Oh my god, yes, I know EXACTLY what you mean. I think I didn't understand what you were saying initially? And also that I am kinda an asshole lately? Sorry. I apologize. I was very reactionary.
ReplyDeleteBut oh my goodness, the "capitalism is not oppressive" thing because you can buy a TV? ARGH. NO. And yeah, I hate that Western women have it so good, stop complaining thing. Like, good does not mean equal. And until we get equal, I am not satisfied with "better than terrible."
I completely hear you and sympathize with you. I have encountered this. It drives me up a wall.
I support and join you in your war against capitalism! It IS oppressive! It can be so hard to argue when people take away your words, or de-legitimize your argument on the ground of, essentially, stop whining, it isn't so bad. Because it also de-legitimizes your experience while denying all the larger existing power structures that create such hierarchies. Which - hey! We've come full circle with those boys de-legitimizing other people's experiences and pretending words aren't part of a power structure!
So, in conclusion: the white boys at law school and those people who tell you at least your working class family are not sweatshop workers in Indonesia? They can shut up now.
ASP, thank you for having this comment discussion with me!
Thank you, too, for your well thought out and insightful replies. You don't need to apologize. :) I think initially I didn't really explain well what I meant to say, but we are obviously in agreement. :))
ReplyDeleteAnd yay for joining the fight against capitalism!

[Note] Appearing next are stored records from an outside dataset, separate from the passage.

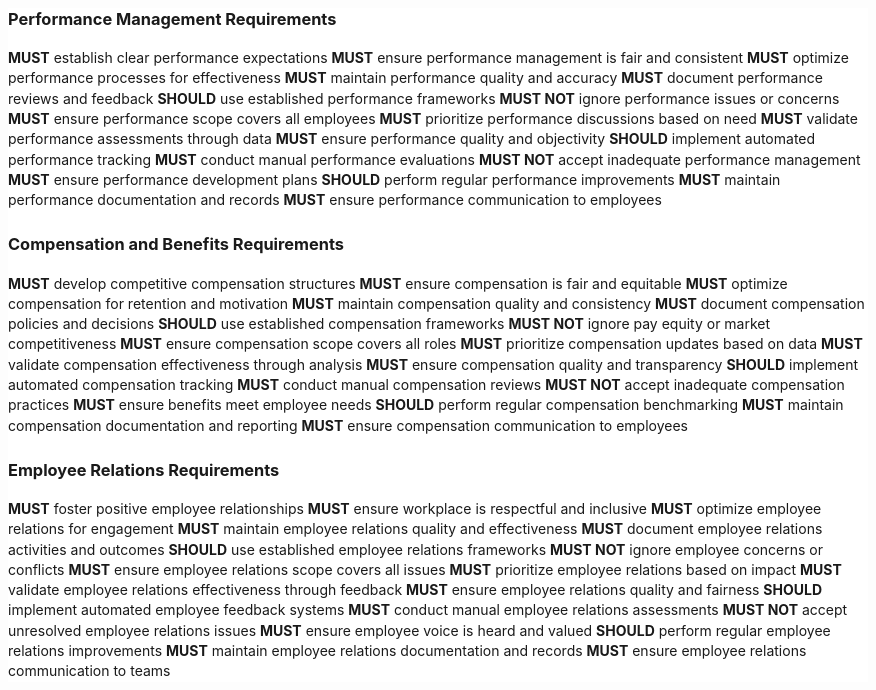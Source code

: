 ### Performance Management Requirements
**MUST** establish clear performance expectations
**MUST** ensure performance management is fair and consistent
**MUST** optimize performance processes for effectiveness
**MUST** maintain performance quality and accuracy
**MUST** document performance reviews and feedback
**SHOULD** use established performance frameworks
**MUST NOT** ignore performance issues or concerns
**MUST** ensure performance scope covers all employees
**MUST** prioritize performance discussions based on need
**MUST** validate performance assessments through data
**MUST** ensure performance quality and objectivity
**SHOULD** implement automated performance tracking
**MUST** conduct manual performance evaluations
**MUST NOT** accept inadequate performance management
**MUST** ensure performance development plans
**SHOULD** perform regular performance improvements
**MUST** maintain performance documentation and records
**MUST** ensure performance communication to employees

### Compensation and Benefits Requirements
**MUST** develop competitive compensation structures
**MUST** ensure compensation is fair and equitable
**MUST** optimize compensation for retention and motivation
**MUST** maintain compensation quality and consistency
**MUST** document compensation policies and decisions
**SHOULD** use established compensation frameworks
**MUST NOT** ignore pay equity or market competitiveness
**MUST** ensure compensation scope covers all roles
**MUST** prioritize compensation updates based on data
**MUST** validate compensation effectiveness through analysis
**MUST** ensure compensation quality and transparency
**SHOULD** implement automated compensation tracking
**MUST** conduct manual compensation reviews
**MUST NOT** accept inadequate compensation practices
**MUST** ensure benefits meet employee needs
**SHOULD** perform regular compensation benchmarking
**MUST** maintain compensation documentation and reporting
**MUST** ensure compensation communication to employees

### Employee Relations Requirements
**MUST** foster positive employee relationships
**MUST** ensure workplace is respectful and inclusive
**MUST** optimize employee relations for engagement
**MUST** maintain employee relations quality and effectiveness
**MUST** document employee relations activities and outcomes
**SHOULD** use established employee relations frameworks
**MUST NOT** ignore employee concerns or conflicts
**MUST** ensure employee relations scope covers all issues
**MUST** prioritize employee relations based on impact
**MUST** validate employee relations effectiveness through feedback
**MUST** ensure employee relations quality and fairness
**SHOULD** implement automated employee feedback systems
**MUST** conduct manual employee relations assessments
**MUST NOT** accept unresolved employee relations issues
**MUST** ensure employee voice is heard and valued
**SHOULD** perform regular employee relations improvements
**MUST** maintain employee relations documentation and records
**MUST** ensure employee relations communication to teams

And another thing, which I meant to comment on earlier but I forgot - the having people tell me to smile/cheer up thing -- I get that too! And it annoys me.

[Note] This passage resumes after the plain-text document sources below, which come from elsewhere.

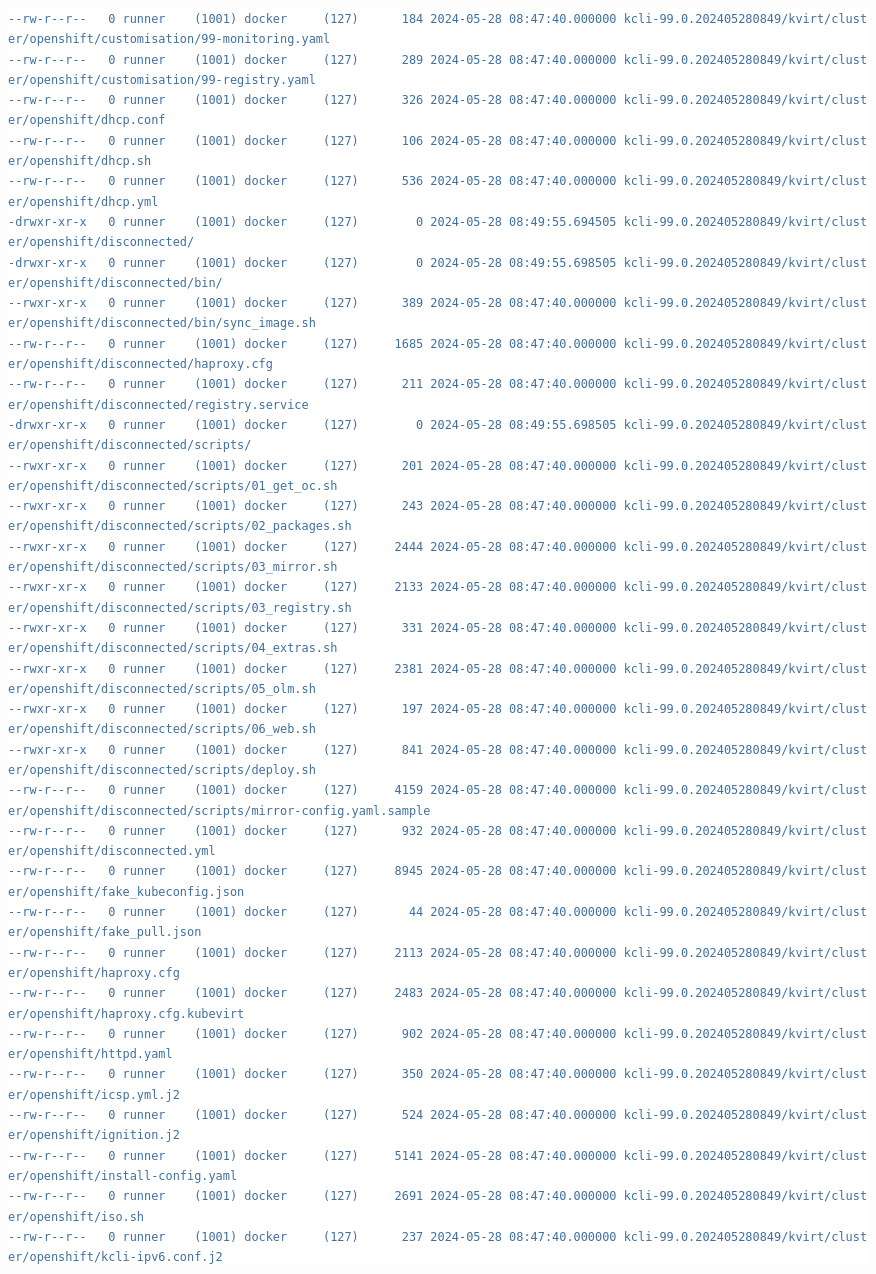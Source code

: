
 ```diff
--rw-r--r--   0 runner    (1001) docker     (127)      184 2024-05-28 08:47:40.000000 kcli-99.0.202405280849/kvirt/cluster/openshift/customisation/99-monitoring.yaml
--rw-r--r--   0 runner    (1001) docker     (127)      289 2024-05-28 08:47:40.000000 kcli-99.0.202405280849/kvirt/cluster/openshift/customisation/99-registry.yaml
--rw-r--r--   0 runner    (1001) docker     (127)      326 2024-05-28 08:47:40.000000 kcli-99.0.202405280849/kvirt/cluster/openshift/dhcp.conf
--rw-r--r--   0 runner    (1001) docker     (127)      106 2024-05-28 08:47:40.000000 kcli-99.0.202405280849/kvirt/cluster/openshift/dhcp.sh
--rw-r--r--   0 runner    (1001) docker     (127)      536 2024-05-28 08:47:40.000000 kcli-99.0.202405280849/kvirt/cluster/openshift/dhcp.yml
-drwxr-xr-x   0 runner    (1001) docker     (127)        0 2024-05-28 08:49:55.694505 kcli-99.0.202405280849/kvirt/cluster/openshift/disconnected/
-drwxr-xr-x   0 runner    (1001) docker     (127)        0 2024-05-28 08:49:55.698505 kcli-99.0.202405280849/kvirt/cluster/openshift/disconnected/bin/
--rwxr-xr-x   0 runner    (1001) docker     (127)      389 2024-05-28 08:47:40.000000 kcli-99.0.202405280849/kvirt/cluster/openshift/disconnected/bin/sync_image.sh
--rw-r--r--   0 runner    (1001) docker     (127)     1685 2024-05-28 08:47:40.000000 kcli-99.0.202405280849/kvirt/cluster/openshift/disconnected/haproxy.cfg
--rw-r--r--   0 runner    (1001) docker     (127)      211 2024-05-28 08:47:40.000000 kcli-99.0.202405280849/kvirt/cluster/openshift/disconnected/registry.service
-drwxr-xr-x   0 runner    (1001) docker     (127)        0 2024-05-28 08:49:55.698505 kcli-99.0.202405280849/kvirt/cluster/openshift/disconnected/scripts/
--rwxr-xr-x   0 runner    (1001) docker     (127)      201 2024-05-28 08:47:40.000000 kcli-99.0.202405280849/kvirt/cluster/openshift/disconnected/scripts/01_get_oc.sh
--rwxr-xr-x   0 runner    (1001) docker     (127)      243 2024-05-28 08:47:40.000000 kcli-99.0.202405280849/kvirt/cluster/openshift/disconnected/scripts/02_packages.sh
--rwxr-xr-x   0 runner    (1001) docker     (127)     2444 2024-05-28 08:47:40.000000 kcli-99.0.202405280849/kvirt/cluster/openshift/disconnected/scripts/03_mirror.sh
--rwxr-xr-x   0 runner    (1001) docker     (127)     2133 2024-05-28 08:47:40.000000 kcli-99.0.202405280849/kvirt/cluster/openshift/disconnected/scripts/03_registry.sh
--rwxr-xr-x   0 runner    (1001) docker     (127)      331 2024-05-28 08:47:40.000000 kcli-99.0.202405280849/kvirt/cluster/openshift/disconnected/scripts/04_extras.sh
--rwxr-xr-x   0 runner    (1001) docker     (127)     2381 2024-05-28 08:47:40.000000 kcli-99.0.202405280849/kvirt/cluster/openshift/disconnected/scripts/05_olm.sh
--rwxr-xr-x   0 runner    (1001) docker     (127)      197 2024-05-28 08:47:40.000000 kcli-99.0.202405280849/kvirt/cluster/openshift/disconnected/scripts/06_web.sh
--rwxr-xr-x   0 runner    (1001) docker     (127)      841 2024-05-28 08:47:40.000000 kcli-99.0.202405280849/kvirt/cluster/openshift/disconnected/scripts/deploy.sh
--rw-r--r--   0 runner    (1001) docker     (127)     4159 2024-05-28 08:47:40.000000 kcli-99.0.202405280849/kvirt/cluster/openshift/disconnected/scripts/mirror-config.yaml.sample
--rw-r--r--   0 runner    (1001) docker     (127)      932 2024-05-28 08:47:40.000000 kcli-99.0.202405280849/kvirt/cluster/openshift/disconnected.yml
--rw-r--r--   0 runner    (1001) docker     (127)     8945 2024-05-28 08:47:40.000000 kcli-99.0.202405280849/kvirt/cluster/openshift/fake_kubeconfig.json
--rw-r--r--   0 runner    (1001) docker     (127)       44 2024-05-28 08:47:40.000000 kcli-99.0.202405280849/kvirt/cluster/openshift/fake_pull.json
--rw-r--r--   0 runner    (1001) docker     (127)     2113 2024-05-28 08:47:40.000000 kcli-99.0.202405280849/kvirt/cluster/openshift/haproxy.cfg
--rw-r--r--   0 runner    (1001) docker     (127)     2483 2024-05-28 08:47:40.000000 kcli-99.0.202405280849/kvirt/cluster/openshift/haproxy.cfg.kubevirt
--rw-r--r--   0 runner    (1001) docker     (127)      902 2024-05-28 08:47:40.000000 kcli-99.0.202405280849/kvirt/cluster/openshift/httpd.yaml
--rw-r--r--   0 runner    (1001) docker     (127)      350 2024-05-28 08:47:40.000000 kcli-99.0.202405280849/kvirt/cluster/openshift/icsp.yml.j2
--rw-r--r--   0 runner    (1001) docker     (127)      524 2024-05-28 08:47:40.000000 kcli-99.0.202405280849/kvirt/cluster/openshift/ignition.j2
--rw-r--r--   0 runner    (1001) docker     (127)     5141 2024-05-28 08:47:40.000000 kcli-99.0.202405280849/kvirt/cluster/openshift/install-config.yaml
--rw-r--r--   0 runner    (1001) docker     (127)     2691 2024-05-28 08:47:40.000000 kcli-99.0.202405280849/kvirt/cluster/openshift/iso.sh
--rw-r--r--   0 runner    (1001) docker     (127)      237 2024-05-28 08:47:40.000000 kcli-99.0.202405280849/kvirt/cluster/openshift/kcli-ipv6.conf.j2
```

Sometimes people tell me I shouldn't be so 'negative'. I tell them there are many things happening in the world that depress me or make me angry (I rarely talk about personal issues), and they reply by saying that "I shouldn't read so much bad news". As if those things will stop happening if I just ignore them.
You cannot be happy all the time if you are even remotely interested in the world around you or have any personal issues, whether big or small, that worry you on a particular day. But what is frequently implied when people tell you to stop being negative is that, if you're going to be unhappy, you should do so in a way that won't be obvious to the people around you, so that you don't incommode them. And they sometimes manage to, in fact, subtly accuse you of being selfish for not respecting their right not to be upset by your lack of happiness. And that is fucking annoying.
So I fully support you and your right not to pretend to be happy just because other people think it's "bad for you."